Diminuir a posição em ações cíclicas — aquelas que variam com o ciclo de juros — também é uma boa pedida neste momento de incertezas.
Petróleo x ouro
O mercado de commodities responde quase que imediatamente a falas do presidente dos Estados Unidos, Donald Trump. O preço do petróleo Brent, por exemplo, chegou a operar abaixo de US$ 100 por barril durante esta madrugada após declarar uma possível saída do Irã em três semanas.
A queda ocorreu em meio à expectativa de redução das tensões geopolíticas em uma das principais regiões produtoras de energia do mundo.
Posteriormente, o barril voltou a ser negociado próximo de US$ 103, mantendo parte do impacto inicial. A oscilação ocorreu em poucas horas.

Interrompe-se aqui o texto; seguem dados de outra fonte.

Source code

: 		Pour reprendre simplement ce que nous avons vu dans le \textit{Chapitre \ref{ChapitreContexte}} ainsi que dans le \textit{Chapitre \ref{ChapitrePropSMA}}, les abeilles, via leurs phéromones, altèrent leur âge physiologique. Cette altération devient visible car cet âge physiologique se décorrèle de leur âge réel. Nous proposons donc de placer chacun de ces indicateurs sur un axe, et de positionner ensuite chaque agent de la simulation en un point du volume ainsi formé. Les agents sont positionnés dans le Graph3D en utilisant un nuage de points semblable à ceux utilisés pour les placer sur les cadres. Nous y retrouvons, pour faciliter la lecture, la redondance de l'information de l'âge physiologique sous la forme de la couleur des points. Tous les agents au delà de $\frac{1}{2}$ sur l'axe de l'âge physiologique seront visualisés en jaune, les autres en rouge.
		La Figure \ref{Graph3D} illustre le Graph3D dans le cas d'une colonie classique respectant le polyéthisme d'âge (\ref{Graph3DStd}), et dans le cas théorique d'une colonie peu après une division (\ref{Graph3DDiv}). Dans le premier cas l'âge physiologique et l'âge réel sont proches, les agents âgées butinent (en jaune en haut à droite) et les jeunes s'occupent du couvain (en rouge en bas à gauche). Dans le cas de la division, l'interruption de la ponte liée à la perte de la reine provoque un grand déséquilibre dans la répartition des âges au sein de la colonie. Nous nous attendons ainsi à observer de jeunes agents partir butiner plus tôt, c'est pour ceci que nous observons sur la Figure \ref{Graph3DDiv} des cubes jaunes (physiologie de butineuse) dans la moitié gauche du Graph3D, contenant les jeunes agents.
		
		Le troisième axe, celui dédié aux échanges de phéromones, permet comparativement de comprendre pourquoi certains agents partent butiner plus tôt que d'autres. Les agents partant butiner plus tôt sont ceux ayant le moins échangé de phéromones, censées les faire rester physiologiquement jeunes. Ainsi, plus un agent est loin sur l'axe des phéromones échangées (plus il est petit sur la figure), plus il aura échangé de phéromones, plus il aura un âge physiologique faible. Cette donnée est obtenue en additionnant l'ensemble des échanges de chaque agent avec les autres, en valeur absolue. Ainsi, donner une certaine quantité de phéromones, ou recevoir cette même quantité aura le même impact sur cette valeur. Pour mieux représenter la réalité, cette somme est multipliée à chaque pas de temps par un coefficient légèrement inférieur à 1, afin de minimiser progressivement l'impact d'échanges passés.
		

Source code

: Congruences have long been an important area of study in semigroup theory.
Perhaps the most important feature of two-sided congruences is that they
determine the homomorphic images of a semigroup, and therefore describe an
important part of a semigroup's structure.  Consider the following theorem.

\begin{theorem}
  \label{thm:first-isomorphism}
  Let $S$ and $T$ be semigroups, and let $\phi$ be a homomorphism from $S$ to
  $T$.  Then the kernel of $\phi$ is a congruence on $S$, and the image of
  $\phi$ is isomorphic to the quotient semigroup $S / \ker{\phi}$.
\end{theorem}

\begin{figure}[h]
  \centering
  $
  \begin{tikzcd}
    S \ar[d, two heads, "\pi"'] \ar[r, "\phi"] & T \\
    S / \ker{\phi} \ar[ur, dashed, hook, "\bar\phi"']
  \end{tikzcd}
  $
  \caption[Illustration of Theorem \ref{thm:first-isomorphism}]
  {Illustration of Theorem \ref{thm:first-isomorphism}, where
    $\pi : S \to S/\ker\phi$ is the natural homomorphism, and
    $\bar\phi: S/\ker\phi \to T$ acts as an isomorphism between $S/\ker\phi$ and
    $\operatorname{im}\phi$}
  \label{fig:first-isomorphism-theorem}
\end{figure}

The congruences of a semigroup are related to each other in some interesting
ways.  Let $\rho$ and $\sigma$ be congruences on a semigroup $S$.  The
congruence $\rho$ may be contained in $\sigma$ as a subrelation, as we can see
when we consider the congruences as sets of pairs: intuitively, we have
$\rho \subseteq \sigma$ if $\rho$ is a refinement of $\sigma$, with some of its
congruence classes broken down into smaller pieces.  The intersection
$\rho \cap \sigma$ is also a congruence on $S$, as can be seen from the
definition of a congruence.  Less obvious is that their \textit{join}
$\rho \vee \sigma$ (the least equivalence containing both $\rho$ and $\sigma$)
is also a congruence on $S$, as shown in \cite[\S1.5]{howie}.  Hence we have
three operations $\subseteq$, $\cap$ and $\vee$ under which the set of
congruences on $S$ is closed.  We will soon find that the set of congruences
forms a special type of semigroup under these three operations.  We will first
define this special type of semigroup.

Por sua vez, o ouro tem caído fortemente nos últimos tempos, assim como outros metais. A recomendação do UBS é se proteger com esse recurso, aproveitando seu valor baixo, visto que pode subir em pouco tempo.
O cobre é o metal mais indicado, especialmente devido a sua futura alta demanda.
Preservar o capital
Em momentos como este, um dos maiores erros do investidor é reagir emocionalmente ao ver a volatilidade em curto prazo, de acordo com especialista entrevistado pelo InfoMoney.
Nesses cenários, a recomendação é sempre preservar o capital sem deixar de investir, alocando o dinheiro em investimentos estratégicos.
Se prender a os retornos de curto prazo em ativos voláteis pode não ser o ideal.
Guerra pode durar quanto tempo?
Durante conversa com jornalistas na Casa Branca, Trump afirmou que os Estados Unidos podem deixar o Irã em “duas ou três semanas”.
Como informou a BBC, o presidente declarou que o objetivo de impedir o avanço nuclear iraniano já teria sido alcançado.
O líder americano afirmou que há possibilidade de um acordo, mas destacou que o conflito pode terminar mesmo sem negociação formal entre as partes envolvidas.
Autoridades iranianas negaram negociações diretas com os Estados Unidos, enquanto mantêm condições para encerrar o conflito, o que mantém incertezas no cenário diplomático.
Mesmo com a sinalização de saída, ações militares continuam sendo registradas na região. Informações da BBC indicam que ataques recentes atingiram áreas como Teerã e também pontos estratégicos no Golfo.
O Reino Unido anunciou o envio de cerca de 1.000 militares para reforçar a defesa aérea de aliados, incluindo Arábia Saudita e Bahrein, em resposta a ameaças de retaliação.
Além disso, houve registros de ataques a embarcações e drones, com impactos em rotas estratégicas como o Estreito de Ormuz, por onde passa cerca de 20% do petróleo global.